EXERCISE: Filter by the string "unités": return the lines of the material that contain it.

RECORDS SHOWN:
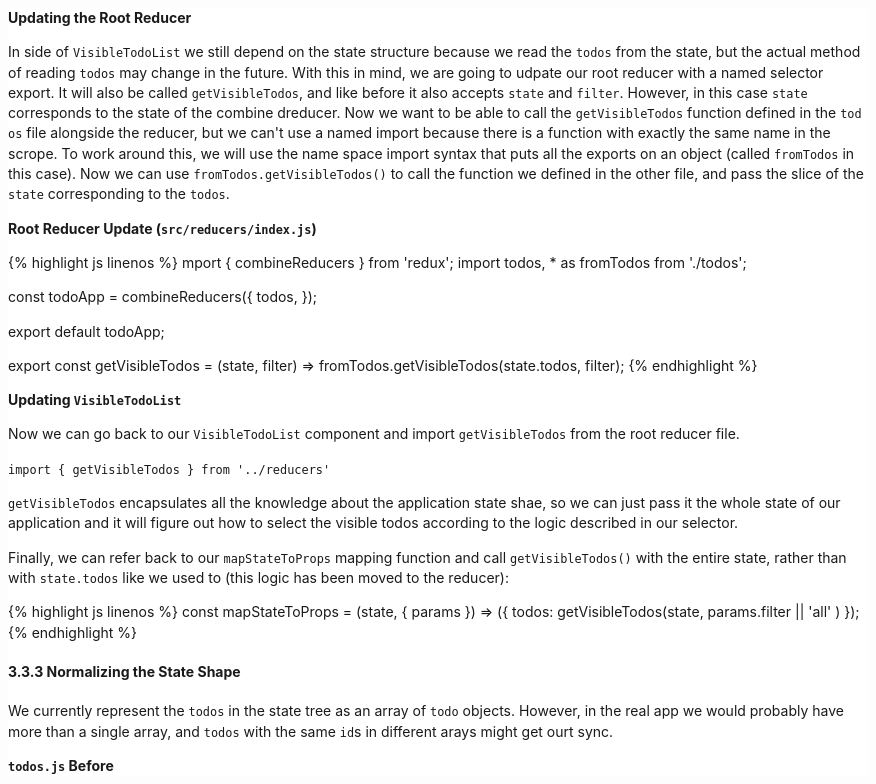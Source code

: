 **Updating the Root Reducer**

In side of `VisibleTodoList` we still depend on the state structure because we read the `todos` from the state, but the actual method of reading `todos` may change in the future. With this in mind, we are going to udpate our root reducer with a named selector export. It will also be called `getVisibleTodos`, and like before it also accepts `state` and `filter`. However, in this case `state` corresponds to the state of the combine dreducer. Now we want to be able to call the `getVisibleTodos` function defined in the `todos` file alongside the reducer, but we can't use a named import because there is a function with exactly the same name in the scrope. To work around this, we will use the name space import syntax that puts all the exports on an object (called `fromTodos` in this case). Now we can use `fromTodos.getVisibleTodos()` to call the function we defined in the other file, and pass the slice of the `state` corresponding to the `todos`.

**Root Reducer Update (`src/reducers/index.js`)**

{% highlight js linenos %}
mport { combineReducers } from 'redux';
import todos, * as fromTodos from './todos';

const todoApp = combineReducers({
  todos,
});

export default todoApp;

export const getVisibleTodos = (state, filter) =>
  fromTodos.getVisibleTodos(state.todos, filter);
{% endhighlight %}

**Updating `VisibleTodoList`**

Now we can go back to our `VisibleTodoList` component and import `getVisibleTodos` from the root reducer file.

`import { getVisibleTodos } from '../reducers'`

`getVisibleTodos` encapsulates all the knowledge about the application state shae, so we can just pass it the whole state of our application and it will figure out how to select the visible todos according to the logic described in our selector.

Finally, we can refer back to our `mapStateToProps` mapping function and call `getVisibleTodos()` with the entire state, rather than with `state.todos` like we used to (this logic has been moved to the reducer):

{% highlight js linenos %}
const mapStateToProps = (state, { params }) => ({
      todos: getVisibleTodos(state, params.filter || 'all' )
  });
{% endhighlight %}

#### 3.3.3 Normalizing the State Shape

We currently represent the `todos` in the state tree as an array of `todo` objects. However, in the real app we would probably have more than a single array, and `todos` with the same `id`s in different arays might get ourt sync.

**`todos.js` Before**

---

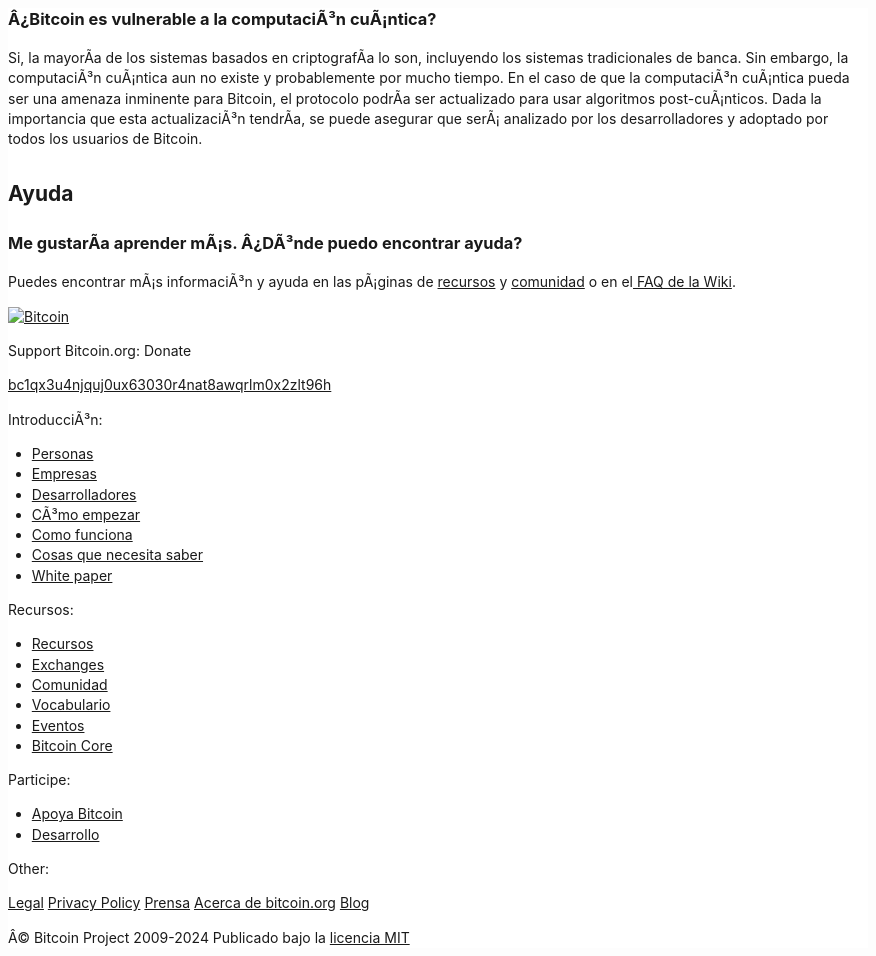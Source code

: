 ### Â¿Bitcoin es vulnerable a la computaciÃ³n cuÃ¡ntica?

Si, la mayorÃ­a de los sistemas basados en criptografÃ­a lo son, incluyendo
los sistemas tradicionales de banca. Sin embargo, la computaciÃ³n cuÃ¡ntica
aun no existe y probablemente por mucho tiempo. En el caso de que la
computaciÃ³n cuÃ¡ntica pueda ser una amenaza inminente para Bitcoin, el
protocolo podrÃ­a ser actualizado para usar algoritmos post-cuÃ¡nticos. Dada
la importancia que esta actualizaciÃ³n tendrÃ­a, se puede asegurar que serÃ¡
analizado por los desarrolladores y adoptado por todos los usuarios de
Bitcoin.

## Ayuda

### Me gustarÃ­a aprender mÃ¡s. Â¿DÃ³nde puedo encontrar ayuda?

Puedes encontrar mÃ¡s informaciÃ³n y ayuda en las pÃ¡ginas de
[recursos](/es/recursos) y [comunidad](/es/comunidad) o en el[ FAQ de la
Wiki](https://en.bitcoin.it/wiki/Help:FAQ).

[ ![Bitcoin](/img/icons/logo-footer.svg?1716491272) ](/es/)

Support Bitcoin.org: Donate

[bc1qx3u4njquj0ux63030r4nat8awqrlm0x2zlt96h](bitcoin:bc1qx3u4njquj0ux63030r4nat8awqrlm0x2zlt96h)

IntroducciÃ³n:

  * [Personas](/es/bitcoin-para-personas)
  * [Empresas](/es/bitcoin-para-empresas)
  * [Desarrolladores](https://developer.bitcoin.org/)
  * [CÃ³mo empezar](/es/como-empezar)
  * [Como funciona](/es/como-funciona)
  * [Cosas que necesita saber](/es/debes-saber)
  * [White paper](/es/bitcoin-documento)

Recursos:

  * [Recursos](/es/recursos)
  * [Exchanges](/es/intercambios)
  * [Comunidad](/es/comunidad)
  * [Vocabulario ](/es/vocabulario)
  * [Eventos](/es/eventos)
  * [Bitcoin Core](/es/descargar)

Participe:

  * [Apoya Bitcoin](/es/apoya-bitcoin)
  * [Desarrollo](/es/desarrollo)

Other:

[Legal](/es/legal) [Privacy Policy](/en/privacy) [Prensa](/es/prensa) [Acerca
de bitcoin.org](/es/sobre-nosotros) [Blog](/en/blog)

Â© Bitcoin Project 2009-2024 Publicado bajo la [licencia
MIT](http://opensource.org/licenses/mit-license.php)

* * *

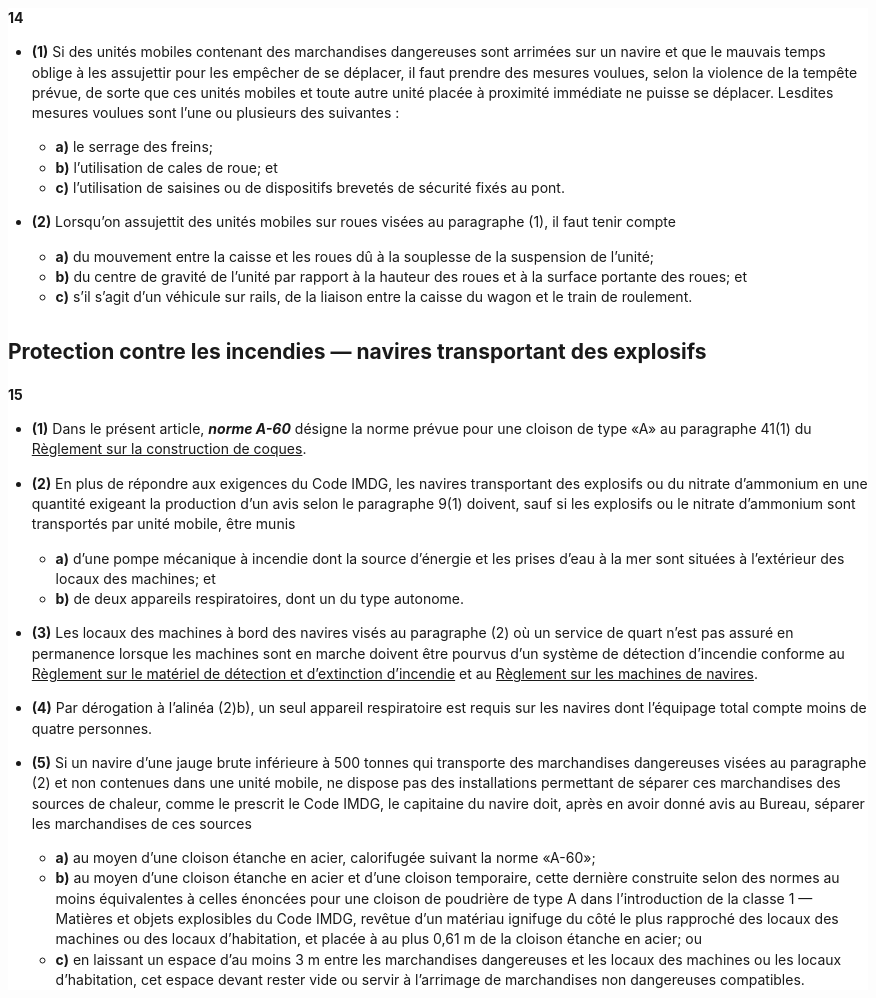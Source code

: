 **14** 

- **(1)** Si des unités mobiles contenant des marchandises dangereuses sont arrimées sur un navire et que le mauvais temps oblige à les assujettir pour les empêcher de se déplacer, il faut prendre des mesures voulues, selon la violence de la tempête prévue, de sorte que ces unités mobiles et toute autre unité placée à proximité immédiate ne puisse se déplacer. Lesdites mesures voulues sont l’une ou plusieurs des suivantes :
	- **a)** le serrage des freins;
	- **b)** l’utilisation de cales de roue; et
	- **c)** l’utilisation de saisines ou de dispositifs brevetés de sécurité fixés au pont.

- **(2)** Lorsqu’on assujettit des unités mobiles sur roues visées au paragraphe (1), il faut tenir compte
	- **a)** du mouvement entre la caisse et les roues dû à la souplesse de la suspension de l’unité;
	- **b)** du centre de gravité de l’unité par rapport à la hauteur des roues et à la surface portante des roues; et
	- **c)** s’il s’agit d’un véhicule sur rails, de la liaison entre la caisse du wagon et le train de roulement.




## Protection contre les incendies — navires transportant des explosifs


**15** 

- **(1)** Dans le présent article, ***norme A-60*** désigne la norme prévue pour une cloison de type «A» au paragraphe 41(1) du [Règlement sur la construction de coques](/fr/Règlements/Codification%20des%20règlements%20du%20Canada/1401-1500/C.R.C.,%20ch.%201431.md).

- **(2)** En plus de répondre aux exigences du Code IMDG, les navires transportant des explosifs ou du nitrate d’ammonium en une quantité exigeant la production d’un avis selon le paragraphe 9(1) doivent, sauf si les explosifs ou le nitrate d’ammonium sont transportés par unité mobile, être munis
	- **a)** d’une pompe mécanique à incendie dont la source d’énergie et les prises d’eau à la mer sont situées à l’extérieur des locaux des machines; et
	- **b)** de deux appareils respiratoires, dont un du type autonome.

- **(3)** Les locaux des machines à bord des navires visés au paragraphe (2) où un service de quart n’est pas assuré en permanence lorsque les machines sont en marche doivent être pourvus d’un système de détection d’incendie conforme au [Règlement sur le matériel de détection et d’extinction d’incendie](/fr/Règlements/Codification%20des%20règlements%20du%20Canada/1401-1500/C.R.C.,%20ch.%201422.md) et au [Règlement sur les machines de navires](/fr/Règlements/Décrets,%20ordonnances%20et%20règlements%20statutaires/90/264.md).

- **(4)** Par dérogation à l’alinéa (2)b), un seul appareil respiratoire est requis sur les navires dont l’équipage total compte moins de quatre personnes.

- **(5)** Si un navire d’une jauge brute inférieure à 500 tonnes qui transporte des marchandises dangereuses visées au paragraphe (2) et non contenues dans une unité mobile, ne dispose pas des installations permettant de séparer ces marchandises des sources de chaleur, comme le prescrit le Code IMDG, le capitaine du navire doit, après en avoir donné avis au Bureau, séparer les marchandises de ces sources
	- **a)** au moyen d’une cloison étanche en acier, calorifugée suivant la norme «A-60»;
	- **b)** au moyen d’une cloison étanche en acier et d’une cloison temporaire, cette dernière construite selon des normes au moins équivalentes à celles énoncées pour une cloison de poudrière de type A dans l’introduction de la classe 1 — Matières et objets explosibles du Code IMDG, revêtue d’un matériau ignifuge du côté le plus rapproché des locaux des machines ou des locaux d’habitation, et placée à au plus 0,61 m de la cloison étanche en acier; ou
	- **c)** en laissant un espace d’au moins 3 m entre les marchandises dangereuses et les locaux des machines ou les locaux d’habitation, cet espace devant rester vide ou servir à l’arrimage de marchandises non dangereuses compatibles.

RESULT OF THE TASK:
- **(1)** Si des unités mobiles contenant des marchandises dangereuses sont arrimées sur un navire et que le mauvais temps oblige à les assujettir pour les empêcher de se déplacer, il faut prendre des mesures voulues, selon la violence de la tempête prévue, de sorte que ces unités mobiles et toute autre unité placée à proximité immédiate ne puisse se déplacer. Lesdites mesures voulues sont l’une ou plusieurs des suivantes :
- **(2)** Lorsqu’on assujettit des unités mobiles sur roues visées au paragraphe (1), il faut tenir compte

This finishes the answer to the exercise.